“Lucy in the Sky” is a Lifetime Original Movie-style melodrama puffed up into a would-be “Gravity,” a “serious” movie with the weight of an Oscar contender.
It’s been over-thought, over-scripted and over-directed into something spacey, ethereal and trippy by the guy who gave us TV’s “Legion.”
He gets so caught up in impressing us he loses track that he’s losing us with his tedious tale of NASA, the mental pitfalls of spaceflight, sex and competition.
You get why director and co-writer Noah Hawley did it. The true story that “Lucy in the Sky” jumps off from is lowdown, common — almost sordid. And tragically funny.
This is a highly-fictionalized version of the love triangle with the astronaut who flipped out and went on a cross-country dash to commit a kidnapping — wearing adult diapers to save time. The overreach here is trying to explain how “touching the void” plays on the mind of those recruited for job. The real story is a lot harder to see in a woman-experiences-the-limitless-cosmos-first-hand-and-snaps terms.
Hawley wanted to make a movie with Oscar winners, with Natalie Portman — who won every honor under the sun as a warped ballerina in “Black Swan” — competing with rising star Zazie Beetz (“Joker”) for the attentions of “a divorced action figure who likes to go fast” astronaut (Jon Hamm), and also competing for spots in the spaceflight rotation because Lucy (Portman) has spacewalked and “changed.”
He wanted the overwhelmed astronaut’s name to be “Lucy,” so it could be a play on the Beatles tune, “Lucy in the Sky with Diamonds.”

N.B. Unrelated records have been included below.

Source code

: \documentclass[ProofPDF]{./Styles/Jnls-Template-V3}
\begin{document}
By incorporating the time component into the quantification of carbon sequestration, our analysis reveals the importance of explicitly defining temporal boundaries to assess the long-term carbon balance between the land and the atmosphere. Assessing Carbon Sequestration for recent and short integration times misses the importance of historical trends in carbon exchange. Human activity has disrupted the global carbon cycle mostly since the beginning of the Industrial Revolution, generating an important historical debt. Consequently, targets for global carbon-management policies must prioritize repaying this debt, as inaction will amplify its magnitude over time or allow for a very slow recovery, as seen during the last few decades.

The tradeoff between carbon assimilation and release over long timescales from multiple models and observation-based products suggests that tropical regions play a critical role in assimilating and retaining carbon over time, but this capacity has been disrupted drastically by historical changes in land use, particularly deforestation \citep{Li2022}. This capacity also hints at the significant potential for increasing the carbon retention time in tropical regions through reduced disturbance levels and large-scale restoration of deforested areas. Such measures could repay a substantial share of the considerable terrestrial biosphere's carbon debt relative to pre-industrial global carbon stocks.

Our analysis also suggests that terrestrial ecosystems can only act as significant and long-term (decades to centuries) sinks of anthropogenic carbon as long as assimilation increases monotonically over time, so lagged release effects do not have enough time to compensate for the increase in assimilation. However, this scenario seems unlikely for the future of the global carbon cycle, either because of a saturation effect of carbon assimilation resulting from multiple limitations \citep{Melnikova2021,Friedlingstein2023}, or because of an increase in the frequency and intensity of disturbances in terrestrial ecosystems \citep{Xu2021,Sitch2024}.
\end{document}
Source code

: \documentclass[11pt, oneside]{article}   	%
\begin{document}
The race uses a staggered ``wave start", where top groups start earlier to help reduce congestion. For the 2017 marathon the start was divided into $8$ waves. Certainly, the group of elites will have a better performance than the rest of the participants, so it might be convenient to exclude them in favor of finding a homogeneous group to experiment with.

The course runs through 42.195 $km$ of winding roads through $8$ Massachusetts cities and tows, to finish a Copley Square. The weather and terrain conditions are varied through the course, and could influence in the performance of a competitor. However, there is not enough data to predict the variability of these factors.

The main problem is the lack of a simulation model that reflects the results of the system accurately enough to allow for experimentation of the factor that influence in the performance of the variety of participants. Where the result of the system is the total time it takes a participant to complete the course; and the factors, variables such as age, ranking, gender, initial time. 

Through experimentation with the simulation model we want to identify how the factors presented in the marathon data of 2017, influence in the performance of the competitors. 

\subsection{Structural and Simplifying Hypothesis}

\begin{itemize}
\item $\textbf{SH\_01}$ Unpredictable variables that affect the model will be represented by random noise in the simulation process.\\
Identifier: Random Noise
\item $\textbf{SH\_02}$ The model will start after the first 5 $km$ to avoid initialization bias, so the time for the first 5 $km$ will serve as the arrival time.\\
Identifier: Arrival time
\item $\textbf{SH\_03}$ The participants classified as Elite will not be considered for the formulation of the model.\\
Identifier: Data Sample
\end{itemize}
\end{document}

He REALLY wanted to use drones for all sorts of overhead shots, mimicking the perspective of things seen from “above,” in the heavens. He wanted soft focus scenes capturing Lucy’s increasingly fragile mental state.
And he wanted to take his sweet time getting around to that epic cross-country quest, a Houston to San Diego run, rather than the real-life dash to Orlando — which is inherently funny.
Lucy Cola (Portman) is a brassy, on-task Texan, “a winner” who experiences rapture when she spacewalks on a mission to the International Space Station. “Best two weeks of mah lahff,” she drawls.
She doesn’t want platitudes from her boss, barely hears “I missed you” from her not-particularly-butch husband (Dan Stevens of “Legion,” more in wussy “Downton Abbey” guise here). She’s not concerned about the NASA shrink’s (Nick Offerman) concerns.
“I never felt so alive.”
All she wants, and as soon as possible, is to go back. The Shuttle is winding down, Orion is still down the road. She’s frantically training and lobbying, in a manic hurry for something that won’t happen overnight.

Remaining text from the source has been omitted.